- **Task item**: From the opening line of the records through the line bearing "V_g(p)=D(p\Vert u)-\frac g2(p-u)^TA(p-u),\qquad", set down every line exactly.

- **Entries provided**:

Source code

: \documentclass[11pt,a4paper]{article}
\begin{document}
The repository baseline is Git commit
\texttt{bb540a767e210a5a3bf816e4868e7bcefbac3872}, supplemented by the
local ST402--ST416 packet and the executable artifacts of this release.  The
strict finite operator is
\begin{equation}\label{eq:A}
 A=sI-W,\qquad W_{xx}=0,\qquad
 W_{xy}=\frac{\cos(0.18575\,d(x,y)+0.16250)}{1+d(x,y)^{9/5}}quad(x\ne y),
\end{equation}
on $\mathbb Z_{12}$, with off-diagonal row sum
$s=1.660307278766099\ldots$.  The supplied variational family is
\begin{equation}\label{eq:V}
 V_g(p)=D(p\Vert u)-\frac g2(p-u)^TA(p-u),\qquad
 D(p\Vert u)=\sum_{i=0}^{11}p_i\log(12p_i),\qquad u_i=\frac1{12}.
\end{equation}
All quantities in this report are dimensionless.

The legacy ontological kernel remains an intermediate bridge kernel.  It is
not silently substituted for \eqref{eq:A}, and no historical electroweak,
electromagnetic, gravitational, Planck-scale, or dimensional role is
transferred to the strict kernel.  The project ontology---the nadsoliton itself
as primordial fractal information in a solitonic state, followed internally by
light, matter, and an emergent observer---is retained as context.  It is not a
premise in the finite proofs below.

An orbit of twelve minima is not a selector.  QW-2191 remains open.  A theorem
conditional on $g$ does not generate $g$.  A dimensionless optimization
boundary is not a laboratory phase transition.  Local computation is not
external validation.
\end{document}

- **Output below**:
Source code

: \documentclass[11pt,a4paper]{article}
\begin{document}
The repository baseline is Git commit
\texttt{bb540a767e210a5a3bf816e4868e7bcefbac3872}, supplemented by the
local ST402--ST416 packet and the executable artifacts of this release.  The
strict finite operator is
\begin{equation}\label{eq:A}
 A=sI-W,\qquad W_{xx}=0,\qquad
 W_{xy}=\frac{\cos(0.18575\,d(x,y)+0.16250)}{1+d(x,y)^{9/5}}quad(x\ne y),
\end{equation}
on $\mathbb Z_{12}$, with off-diagonal row sum
$s=1.660307278766099\ldots$.  The supplied variational family is
\begin{equation}\label{eq:V}
 V_g(p)=D(p\Vert u)-\frac g2(p-u)^TA(p-u),\qquad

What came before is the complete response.